* Problem description
In the data below, find the line containing "1962-06-18 中央政法干校副校长冷楚逝世", then set down that line and every later line up to and including the line containing "1962-06-19 腾冲县养鹿场开始割鹿茸", exactly.

┌──

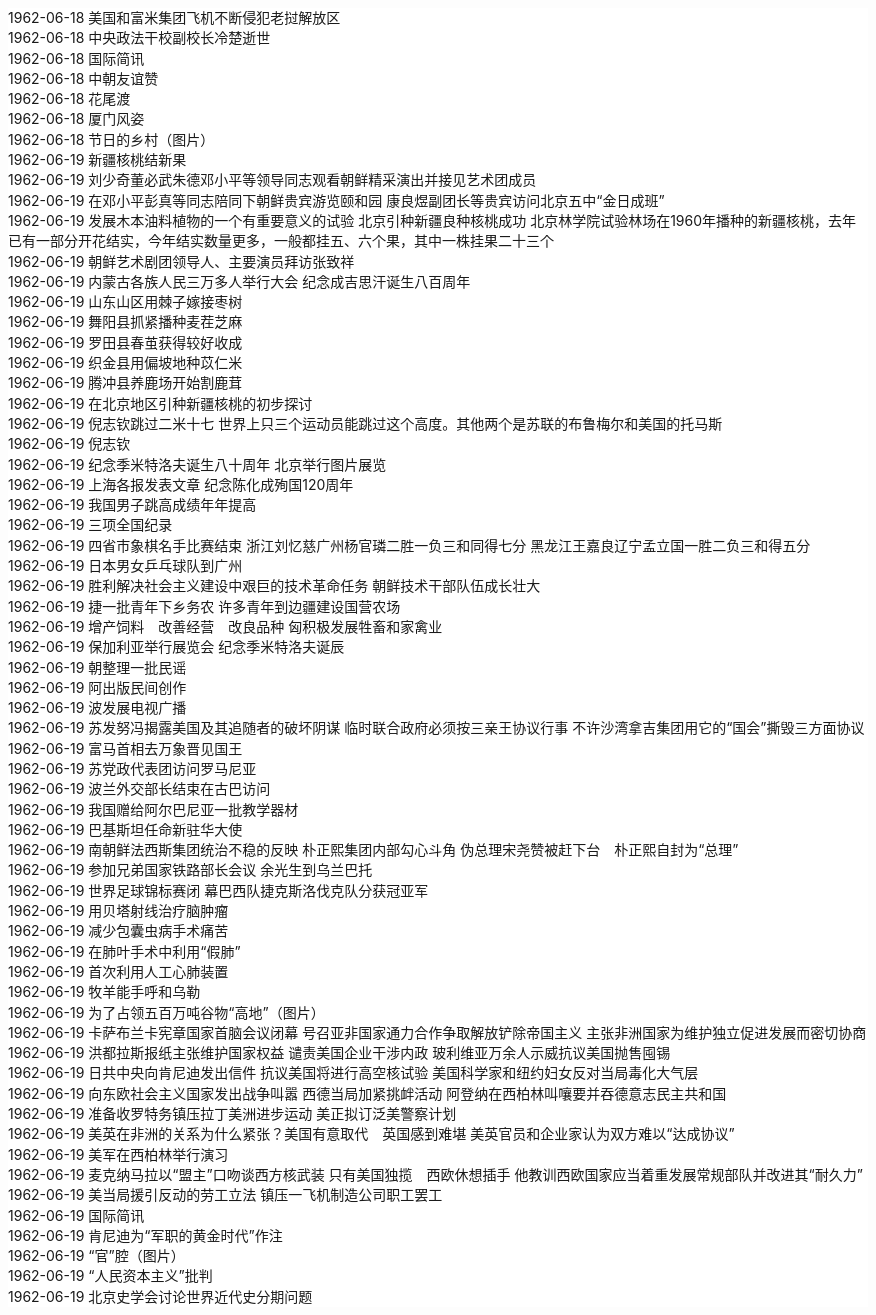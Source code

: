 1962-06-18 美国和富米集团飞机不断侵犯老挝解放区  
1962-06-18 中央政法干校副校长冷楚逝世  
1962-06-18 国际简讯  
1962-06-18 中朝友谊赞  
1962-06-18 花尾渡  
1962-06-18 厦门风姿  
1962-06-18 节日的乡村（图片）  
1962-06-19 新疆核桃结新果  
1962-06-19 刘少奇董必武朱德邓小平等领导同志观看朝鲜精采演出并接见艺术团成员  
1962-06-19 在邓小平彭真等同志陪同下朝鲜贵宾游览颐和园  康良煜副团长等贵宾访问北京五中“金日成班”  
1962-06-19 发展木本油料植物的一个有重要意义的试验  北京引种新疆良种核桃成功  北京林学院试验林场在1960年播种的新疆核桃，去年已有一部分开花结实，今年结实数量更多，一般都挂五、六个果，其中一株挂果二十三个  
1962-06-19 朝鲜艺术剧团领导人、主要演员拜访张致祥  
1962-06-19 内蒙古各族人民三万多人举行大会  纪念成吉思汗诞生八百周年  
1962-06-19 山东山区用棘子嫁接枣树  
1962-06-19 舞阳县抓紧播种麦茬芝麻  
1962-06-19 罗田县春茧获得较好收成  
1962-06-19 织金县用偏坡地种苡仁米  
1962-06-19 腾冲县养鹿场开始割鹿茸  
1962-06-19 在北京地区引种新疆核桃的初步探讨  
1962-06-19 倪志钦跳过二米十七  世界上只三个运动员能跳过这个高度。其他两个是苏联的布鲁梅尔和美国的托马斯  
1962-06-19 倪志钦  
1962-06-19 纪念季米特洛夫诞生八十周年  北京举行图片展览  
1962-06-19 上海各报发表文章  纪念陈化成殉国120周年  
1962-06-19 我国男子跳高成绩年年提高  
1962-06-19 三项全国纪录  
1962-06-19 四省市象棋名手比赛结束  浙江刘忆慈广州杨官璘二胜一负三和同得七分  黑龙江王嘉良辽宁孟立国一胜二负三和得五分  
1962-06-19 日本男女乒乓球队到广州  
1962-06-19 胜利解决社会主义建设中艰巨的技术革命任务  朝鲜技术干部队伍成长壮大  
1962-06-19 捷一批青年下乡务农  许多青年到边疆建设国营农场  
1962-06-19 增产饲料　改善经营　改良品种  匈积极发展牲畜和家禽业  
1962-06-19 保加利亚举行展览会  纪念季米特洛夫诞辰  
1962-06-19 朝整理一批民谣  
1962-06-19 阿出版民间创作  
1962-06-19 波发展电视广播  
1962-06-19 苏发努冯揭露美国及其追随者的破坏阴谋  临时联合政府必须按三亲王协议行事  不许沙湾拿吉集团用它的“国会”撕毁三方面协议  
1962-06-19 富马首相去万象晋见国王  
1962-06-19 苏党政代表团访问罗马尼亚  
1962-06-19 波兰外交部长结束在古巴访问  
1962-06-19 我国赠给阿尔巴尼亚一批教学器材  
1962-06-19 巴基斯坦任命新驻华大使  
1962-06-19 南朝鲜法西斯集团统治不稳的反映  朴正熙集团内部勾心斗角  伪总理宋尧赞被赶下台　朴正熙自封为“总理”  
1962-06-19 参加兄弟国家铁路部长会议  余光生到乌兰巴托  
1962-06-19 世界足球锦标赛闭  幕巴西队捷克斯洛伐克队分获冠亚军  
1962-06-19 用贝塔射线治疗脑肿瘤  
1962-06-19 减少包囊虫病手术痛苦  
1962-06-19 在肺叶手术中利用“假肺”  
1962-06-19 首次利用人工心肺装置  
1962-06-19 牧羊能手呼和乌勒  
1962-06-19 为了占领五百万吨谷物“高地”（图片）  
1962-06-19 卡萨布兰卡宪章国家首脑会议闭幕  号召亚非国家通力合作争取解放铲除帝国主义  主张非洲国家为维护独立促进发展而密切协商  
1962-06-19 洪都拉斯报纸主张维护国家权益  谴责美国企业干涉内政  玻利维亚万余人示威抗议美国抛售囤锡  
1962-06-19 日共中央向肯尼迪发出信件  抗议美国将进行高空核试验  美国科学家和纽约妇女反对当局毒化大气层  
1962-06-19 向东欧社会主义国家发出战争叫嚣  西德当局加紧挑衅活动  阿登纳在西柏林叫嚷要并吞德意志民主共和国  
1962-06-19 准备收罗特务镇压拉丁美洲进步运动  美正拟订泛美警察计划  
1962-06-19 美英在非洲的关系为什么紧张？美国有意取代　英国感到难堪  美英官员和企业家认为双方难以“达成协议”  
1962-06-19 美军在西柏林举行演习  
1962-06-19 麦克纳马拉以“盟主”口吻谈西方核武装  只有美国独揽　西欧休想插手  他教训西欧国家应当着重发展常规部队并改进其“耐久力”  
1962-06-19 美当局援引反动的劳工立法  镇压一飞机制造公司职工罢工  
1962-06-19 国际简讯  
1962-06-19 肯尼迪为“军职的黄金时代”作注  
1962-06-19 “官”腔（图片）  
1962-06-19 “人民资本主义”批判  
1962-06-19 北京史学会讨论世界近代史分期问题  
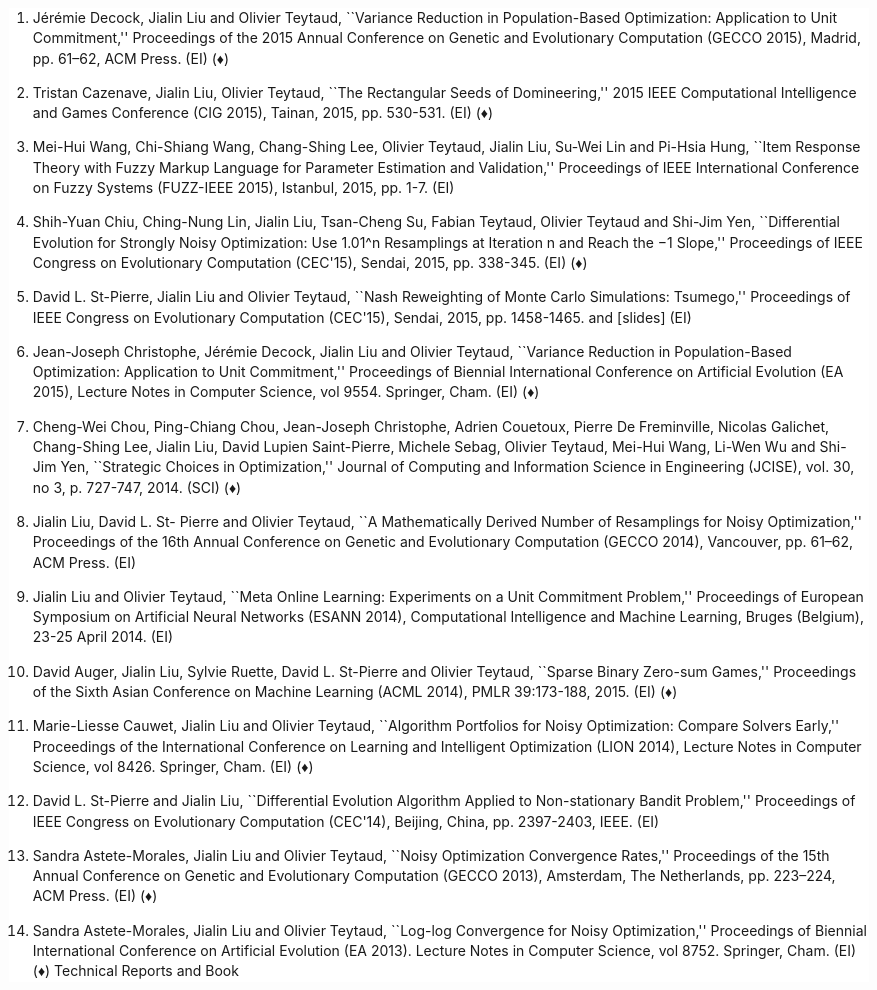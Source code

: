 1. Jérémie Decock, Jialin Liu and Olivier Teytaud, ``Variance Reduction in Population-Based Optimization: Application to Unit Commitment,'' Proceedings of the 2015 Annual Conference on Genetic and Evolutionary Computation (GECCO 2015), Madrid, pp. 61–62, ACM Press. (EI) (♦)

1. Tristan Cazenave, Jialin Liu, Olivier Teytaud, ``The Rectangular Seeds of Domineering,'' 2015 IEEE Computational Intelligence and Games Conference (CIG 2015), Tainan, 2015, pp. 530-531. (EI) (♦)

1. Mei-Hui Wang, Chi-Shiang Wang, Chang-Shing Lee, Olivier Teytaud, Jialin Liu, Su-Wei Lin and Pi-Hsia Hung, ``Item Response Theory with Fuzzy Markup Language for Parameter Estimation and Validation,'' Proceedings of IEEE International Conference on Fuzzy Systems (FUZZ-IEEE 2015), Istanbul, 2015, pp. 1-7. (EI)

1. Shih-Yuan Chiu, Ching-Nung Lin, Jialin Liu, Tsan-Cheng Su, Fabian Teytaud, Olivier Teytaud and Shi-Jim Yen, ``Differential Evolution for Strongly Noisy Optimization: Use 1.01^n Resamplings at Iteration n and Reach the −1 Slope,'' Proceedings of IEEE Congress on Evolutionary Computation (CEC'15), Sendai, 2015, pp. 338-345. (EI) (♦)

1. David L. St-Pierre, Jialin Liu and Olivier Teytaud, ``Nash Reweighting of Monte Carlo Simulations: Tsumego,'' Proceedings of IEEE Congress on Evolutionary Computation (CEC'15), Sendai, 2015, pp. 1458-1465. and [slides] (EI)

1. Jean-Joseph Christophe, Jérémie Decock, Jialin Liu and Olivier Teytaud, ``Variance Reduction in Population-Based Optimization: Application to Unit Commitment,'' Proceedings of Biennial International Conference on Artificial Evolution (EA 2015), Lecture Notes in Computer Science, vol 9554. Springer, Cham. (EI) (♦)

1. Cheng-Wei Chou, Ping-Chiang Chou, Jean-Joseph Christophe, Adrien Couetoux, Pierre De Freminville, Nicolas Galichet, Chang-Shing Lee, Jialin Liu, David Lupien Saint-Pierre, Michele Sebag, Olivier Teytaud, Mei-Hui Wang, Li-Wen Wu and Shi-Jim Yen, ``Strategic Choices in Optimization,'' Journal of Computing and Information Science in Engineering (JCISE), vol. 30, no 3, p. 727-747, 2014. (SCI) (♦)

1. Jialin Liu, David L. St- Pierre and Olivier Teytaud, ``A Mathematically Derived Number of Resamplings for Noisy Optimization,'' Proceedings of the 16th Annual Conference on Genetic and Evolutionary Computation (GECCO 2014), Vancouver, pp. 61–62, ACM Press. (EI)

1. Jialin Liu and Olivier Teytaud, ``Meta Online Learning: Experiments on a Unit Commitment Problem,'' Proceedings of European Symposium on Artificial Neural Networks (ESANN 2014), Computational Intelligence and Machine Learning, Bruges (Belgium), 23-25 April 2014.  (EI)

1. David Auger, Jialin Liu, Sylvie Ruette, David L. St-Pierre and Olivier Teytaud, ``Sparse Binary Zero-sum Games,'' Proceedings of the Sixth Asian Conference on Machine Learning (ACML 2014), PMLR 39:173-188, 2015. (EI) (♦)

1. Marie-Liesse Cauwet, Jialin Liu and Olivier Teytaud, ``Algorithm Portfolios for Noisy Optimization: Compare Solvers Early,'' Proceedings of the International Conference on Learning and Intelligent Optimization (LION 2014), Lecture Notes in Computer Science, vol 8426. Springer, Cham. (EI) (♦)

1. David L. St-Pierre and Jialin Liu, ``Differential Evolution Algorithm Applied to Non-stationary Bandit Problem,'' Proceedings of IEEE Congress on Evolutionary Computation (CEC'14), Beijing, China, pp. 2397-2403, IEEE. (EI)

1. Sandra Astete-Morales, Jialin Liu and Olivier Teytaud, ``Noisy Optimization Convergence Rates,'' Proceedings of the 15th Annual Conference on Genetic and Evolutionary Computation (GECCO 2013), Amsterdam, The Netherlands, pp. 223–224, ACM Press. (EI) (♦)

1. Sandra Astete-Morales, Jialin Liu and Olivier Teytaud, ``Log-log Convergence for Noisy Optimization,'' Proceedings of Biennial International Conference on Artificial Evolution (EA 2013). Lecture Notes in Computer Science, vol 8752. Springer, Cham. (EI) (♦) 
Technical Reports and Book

└──

* Written answer
1962-06-18 中央政法干校副校长冷楚逝世  
1962-06-18 国际简讯  
1962-06-18 中朝友谊赞  
1962-06-18 花尾渡  
1962-06-18 厦门风姿  
1962-06-18 节日的乡村（图片）  
1962-06-19 新疆核桃结新果  
1962-06-19 刘少奇董必武朱德邓小平等领导同志观看朝鲜精采演出并接见艺术团成员  
1962-06-19 在邓小平彭真等同志陪同下朝鲜贵宾游览颐和园  康良煜副团长等贵宾访问北京五中“金日成班”  
1962-06-19 发展木本油料植物的一个有重要意义的试验  北京引种新疆良种核桃成功  北京林学院试验林场在1960年播种的新疆核桃，去年已有一部分开花结实，今年结实数量更多，一般都挂五、六个果，其中一株挂果二十三个  
1962-06-19 朝鲜艺术剧团领导人、主要演员拜访张致祥  
1962-06-19 内蒙古各族人民三万多人举行大会  纪念成吉思汗诞生八百周年  
1962-06-19 山东山区用棘子嫁接枣树  
1962-06-19 舞阳县抓紧播种麦茬芝麻  
1962-06-19 罗田县春茧获得较好收成  
1962-06-19 织金县用偏坡地种苡仁米  
1962-06-19 腾冲县养鹿场开始割鹿茸  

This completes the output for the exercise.